*Justin Hiriart* es una de las obras más emblemáticas y rigurosas del cómic histórico europeo de factura española, concretamente surgida de la efervescente escena del cómic vasco de los años 80. Escrita por Gregorio Muro (bajo el seudónimo de Harriet) y dibujada con una precisión quirúrgica por Francisco Fructuoso, esta serie se erige como una crónica marítima que combina la aventura clásica con una documentación histórica exhaustiva sobre la industria ballenera vasca del siglo XVII.
La narrativa se sitúa cronológicamente a principios de 1600, una época en la que los marinos vascos eran considerados los mejores arponeros y navegantes del mundo, dominando las rutas hacia las gélidas aguas del Atlántico Norte. El protagonista que da nombre a la obra, Justin Hiriart, es un joven oficial que encarna los valores de la época: tenacidad, honor y una capacidad de resistencia sobrehumana frente a los elementos. A través de sus ojos, el lector se embarca en una epopeya que trasciende la simple caza de cetáceos para adentrarse en las complejas dinámicas sociales, económicas y políticas de la Edad Moderna.

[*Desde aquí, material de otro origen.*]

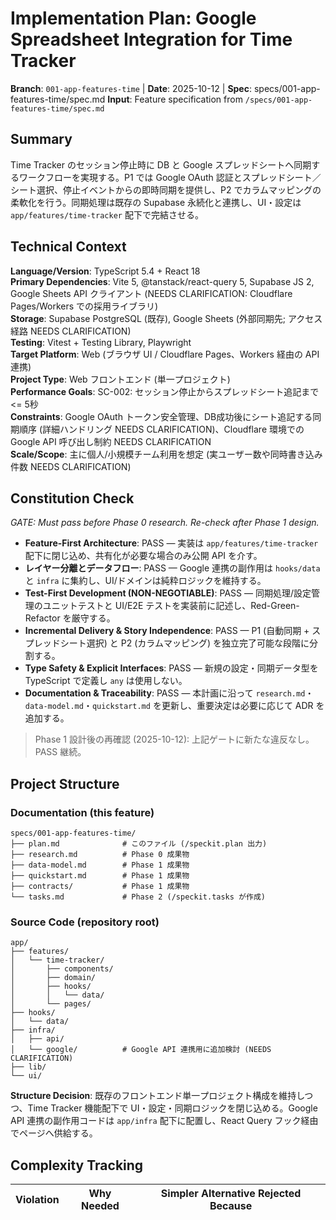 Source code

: # Implementation Plan: Google Spreadsheet Integration for Time Tracker

**Branch**: `001-app-features-time` | **Date**: 2025-10-12 | **Spec**: specs/001-app-features-time/spec.md
**Input**: Feature specification from `/specs/001-app-features-time/spec.md`

## Summary

Time Tracker のセッション停止時に DB と Google スプレッドシートへ同期するワークフローを実現する。P1 では Google OAuth 認証とスプレッドシート／シート選択、停止イベントからの即時同期を提供し、P2 でカラムマッピングの柔軟化を行う。同期処理は既存の Supabase 永続化と連携し、UI・設定は `app/features/time-tracker` 配下で完結させる。

## Technical Context

**Language/Version**: TypeScript 5.4 + React 18  
**Primary Dependencies**: Vite 5, @tanstack/react-query 5, Supabase JS 2, Google Sheets API クライアント (NEEDS CLARIFICATION: Cloudflare Pages/Workers での採用ライブラリ)  
**Storage**: Supabase PostgreSQL (既存), Google Sheets (外部同期先; アクセス経路 NEEDS CLARIFICATION)  
**Testing**: Vitest + Testing Library, Playwright  
**Target Platform**: Web (ブラウザ UI / Cloudflare Pages、Workers 経由の API 連携)  
**Project Type**: Web フロントエンド (単一プロジェクト)  
**Performance Goals**: SC-002: セッション停止からスプレッドシート追記まで <= 5秒  
**Constraints**: Google OAuth トークン安全管理、DB成功後にシート追記する同期順序 (詳細ハンドリング NEEDS CLARIFICATION)、Cloudflare 環境での Google API 呼び出し制約 NEEDS CLARIFICATION  
**Scale/Scope**: 主に個人/小規模チーム利用を想定 (実ユーザー数や同時書き込み件数 NEEDS CLARIFICATION)

## Constitution Check

*GATE: Must pass before Phase 0 research. Re-check after Phase 1 design.*

- **Feature-First Architecture**: PASS — 実装は `app/features/time-tracker` 配下に閉じ込め、共有化が必要な場合のみ公開 API を介す。  
- **レイヤー分離とデータフロー**: PASS — Google 連携の副作用は `hooks/data` と `infra` に集約し、UI/ドメインは純粋ロジックを維持する。  
- **Test-First Development (NON-NEGOTIABLE)**: PASS — 同期処理/設定管理のユニットテストと UI/E2E テストを実装前に記述し、Red-Green-Refactor を厳守する。  
- **Incremental Delivery & Story Independence**: PASS — P1 (自動同期 + スプレッドシート選択) と P2 (カラムマッピング) を独立完了可能な段階に分割する。  
- **Type Safety & Explicit Interfaces**: PASS — 新規の設定・同期データ型を TypeScript で定義し `any` は使用しない。  
- **Documentation & Traceability**: PASS — 本計画に沿って `research.md`・`data-model.md`・`quickstart.md` を更新し、重要決定は必要に応じて ADR を追加する。

> Phase 1 設計後の再確認 (2025-10-12): 上記ゲートに新たな違反なし。PASS 継続。

## Project Structure

### Documentation (this feature)

```
specs/001-app-features-time/
├── plan.md              # このファイル (/speckit.plan 出力)
├── research.md          # Phase 0 成果物
├── data-model.md        # Phase 1 成果物
├── quickstart.md        # Phase 1 成果物
├── contracts/           # Phase 1 成果物
└── tasks.md             # Phase 2 (/speckit.tasks が作成)
```

### Source Code (repository root)

```
app/
├── features/
│   └── time-tracker/
│       ├── components/
│       ├── domain/
│       ├── hooks/
│       │   └── data/
│       └── pages/
├── hooks/
│   └── data/
├── infra/
│   ├── api/
│   └── google/          # Google API 連携用に追加検討 (NEEDS CLARIFICATION)
├── lib/
└── ui/
```

**Structure Decision**: 既存のフロントエンド単一プロジェクト構成を維持しつつ、Time Tracker 機能配下で UI・設定・同期ロジックを閉じ込める。Google API 連携の副作用コードは `app/infra` 配下に配置し、React Query フック経由でページへ供給する。

## Complexity Tracking

| Violation | Why Needed | Simpler Alternative Rejected Because |
|-----------|------------|-------------------------------------|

El eje central de la trama gira en torno a las expediciones hacia Terranova (Tierra de Nueva) y las costas de Islandia. No se trata de un viaje idílico; Harriet describe con crudeza la dureza de la vida a bordo de los galeones, la jerarquía inamovible de la tripulación y el peligro constante de un océano implacable. La serie destaca por no evitar los aspectos más sórdidos o violentos de la profesión, desde el descuartizamiento de las ballenas en condiciones extremas hasta los enfrentamientos armados con otras potencias marítimas.
Uno de los puntos fuertes de *Justin Hiriart* es su trasfondo geopolítico. La obra refleja con maestría la rivalidad entre las naciones europeas por el control de los recursos marítimos. Los protagonistas no solo deben luchar contra el clima y las bestias marinas, sino también contra la hostilidad de ingleses, holandeses y daneses, quienes veían con recelo la hegemonía vasca en los caladeros del norte. Este conflicto de intereses sirve para elevar la tensión narrativa, transformando lo que podría ser un documental gráfico en un thriller de supervivencia y estrategia naval.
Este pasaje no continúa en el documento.